(Collected data)
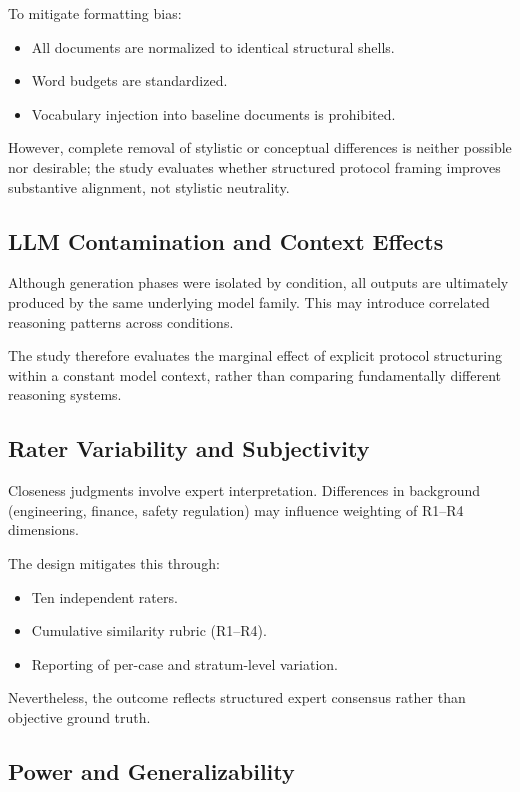 To mitigate formatting bias:
\begin{itemize}
    \item All documents are normalized to identical structural shells.
    \item Word budgets are standardized.
    \item Vocabulary injection into baseline documents is prohibited.
\end{itemize}

However, complete removal of stylistic or conceptual differences is neither possible nor desirable; the study evaluates whether structured protocol framing improves substantive alignment, not stylistic neutrality.

\subsection{LLM Contamination and Context Effects}

Although generation phases were isolated by condition, all outputs are ultimately produced by the same underlying model family. This may introduce correlated reasoning patterns across conditions. 

The study therefore evaluates the marginal effect of explicit protocol structuring within a constant model context, rather than comparing fundamentally different reasoning systems.

\subsection{Rater Variability and Subjectivity}

Closeness judgments involve expert interpretation. Differences in background (engineering, finance, safety regulation) may influence weighting of R1--R4 dimensions. 

The design mitigates this through:
\begin{itemize}
    \item Ten independent raters.
    \item Cumulative similarity rubric (R1--R4).
    \item Reporting of per-case and stratum-level variation.
\end{itemize}

Nevertheless, the outcome reflects structured expert consensus rather than objective ground truth.

\subsection{Power and Generalizability}

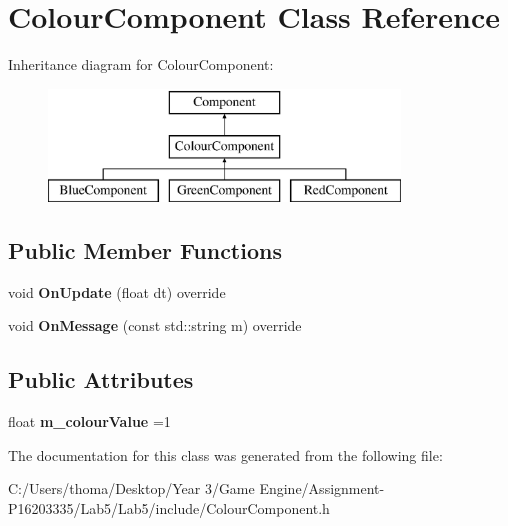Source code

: \hypertarget{class_colour_component}{}\section{Colour\+Component Class Reference}
\label{class_colour_component}
Inheritance diagram for Colour\+Component\+:\begin{figure}[H]
\begin{center}
\leavevmode
\includegraphics[height=3.000000cm]{class_colour_component}
\end{center}
\end{figure}
\subsection*{Public Member Functions}
\begin{DoxyCompactItemize}
\item 
\mbox{\label{class_colour_component_ae45e91aebb680031bb1328c7c189ea15}} 
void {\bfseries On\+Update} (float dt) override
\item 
\mbox{\label{class_colour_component_a40b859f0c124ddbe92ff1e53bdb398a0}} 
void {\bfseries On\+Message} (const std\+::string m) override
\end{DoxyCompactItemize}
\subsection*{Public Attributes}
\begin{DoxyCompactItemize}
\item 
\mbox{\label{class_colour_component_a58d3b68b7fdbf8acc74c043a05371216}} 
float {\bfseries m\+\_\+colour\+Value} =1
\end{DoxyCompactItemize}


The documentation for this class was generated from the following file\+:\begin{DoxyCompactItemize}
\item 
C\+:/\+Users/thoma/\+Desktop/\+Year 3/\+Game Engine/\+Assignment-\/\+P16203335/\+Lab5/\+Lab5/include/Colour\+Component.\+h\end{DoxyCompactItemize}
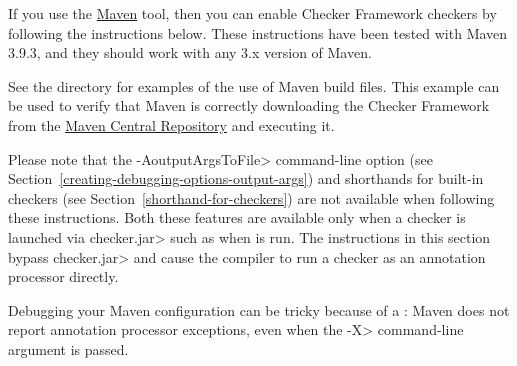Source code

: 
If you use the \href{https://maven.apache.org/}{Maven} tool,
then you can enable Checker Framework checkers by following the
instructions below.  These instructions have been tested with
Maven 3.9.3, and they should work with any 3.x version of Maven.

See the directory  for examples of the use of
Maven build files.
This example can be used to verify that
Maven is correctly downloading the Checker Framework from the
\href{https://central.sonatype.com/search?q=io.github.eisop}{Maven
  Central Repository} and executing it.

Please note that the \<-AoutputArgsToFile> command-line option
(see Section~\ref{creating-debugging-options-output-args}) and shorthands for built-in checkers
(see Section~\ref{shorthand-for-checkers}) are not available when
following these instructions.  Both these features are available only when a checker is
launched via \<checker.jar> such as when 
is run.  The instructions in this section
bypass \<checker.jar> and cause the compiler to run a
checker as an annotation processor directly.

Debugging your Maven configuration can be tricky because of a
: Maven does not report
annotation processor exceptions, even when
the \<-X> command-line argument is passed.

*The task:*
Word for word, please reproduce each entry above and leave out every picture.

*Output of the exercise:*
 To mitigate formatting bias:
\begin{itemize}
    \item All documents are normalized to identical structural shells.
    \item Word budgets are standardized.
    \item Vocabulary injection into baseline documents is prohibited.
\end{itemize}

However, complete removal of stylistic or conceptual differences is neither possible nor desirable; the study evaluates whether structured protocol framing improves substantive alignment, not stylistic neutrality.

\subsection{LLM Contamination and Context Effects}

Although generation phases were isolated by condition, all outputs are ultimately produced by the same underlying model family. This may introduce correlated reasoning patterns across conditions. 

The study therefore evaluates the marginal effect of explicit protocol structuring within a constant model context, rather than comparing fundamentally different reasoning systems.

\subsection{Rater Variability and Subjectivity}

Closeness judgments involve expert interpretation. Differences in background (engineering, finance, safety regulation) may influence weighting of R1--R4 dimensions. 

The design mitigates this through:
\begin{itemize}
    \item Ten independent raters.
    \item Cumulative similarity rubric (R1--R4).
    \item Reporting of per-case and stratum-level variation.
\end{itemize}

Nevertheless, the outcome reflects structured expert consensus rather than objective ground truth.

\subsection{Power and Generalizability}

Source code

: \hypertarget{class_colour_component}{}\section{Colour\+Component Class Reference}
\label{class_colour_component}
Inheritance diagram for Colour\+Component\+:\begin{figure}[H]
\begin{center}
\leavevmode
\includegraphics[height=3.000000cm]{class_colour_component}
\end{center}
\end{figure}
\subsection*{Public Member Functions}
\begin{DoxyCompactItemize}
\item 
\mbox{\label{class_colour_component_ae45e91aebb680031bb1328c7c189ea15}} 
void {\bfseries On\+Update} (float dt) override
\item 
\mbox{\label{class_colour_component_a40b859f0c124ddbe92ff1e53bdb398a0}} 
void {\bfseries On\+Message} (const std\+::string m) override
\end{DoxyCompactItemize}
\subsection*{Public Attributes}
\begin{DoxyCompactItemize}
\item 
\mbox{\label{class_colour_component_a58d3b68b7fdbf8acc74c043a05371216}} 
float {\bfseries m\+\_\+colour\+Value} =1
\end{DoxyCompactItemize}


The documentation for this class was generated from the following file\+:\begin{DoxyCompactItemize}
\item 
C\+:/\+Users/thoma/\+Desktop/\+Year 3/\+Game Engine/\+Assignment-\/\+P16203335/\+Lab5/\+Lab5/include/Colour\+Component.\+h\end{DoxyCompactItemize}
Source code

: 
If you use the \href{https://maven.apache.org/}{Maven} tool,
then you can enable Checker Framework checkers by following the
instructions below.  These instructions have been tested with
Maven 3.9.3, and they should work with any 3.x version of Maven.

See the directory  for examples of the use of
Maven build files.
This example can be used to verify that
Maven is correctly downloading the Checker Framework from the
\href{https://central.sonatype.com/search?q=io.github.eisop}{Maven
  Central Repository} and executing it.

Please note that the \<-AoutputArgsToFile> command-line option
(see Section~\ref{creating-debugging-options-output-args}) and shorthands for built-in checkers
(see Section~\ref{shorthand-for-checkers}) are not available when
following these instructions.  Both these features are available only when a checker is
launched via \<checker.jar> such as when 
is run.  The instructions in this section
bypass \<checker.jar> and cause the compiler to run a
checker as an annotation processor directly.

Debugging your Maven configuration can be tricky because of a
: Maven does not report
annotation processor exceptions, even when
the \<-X> command-line argument is passed.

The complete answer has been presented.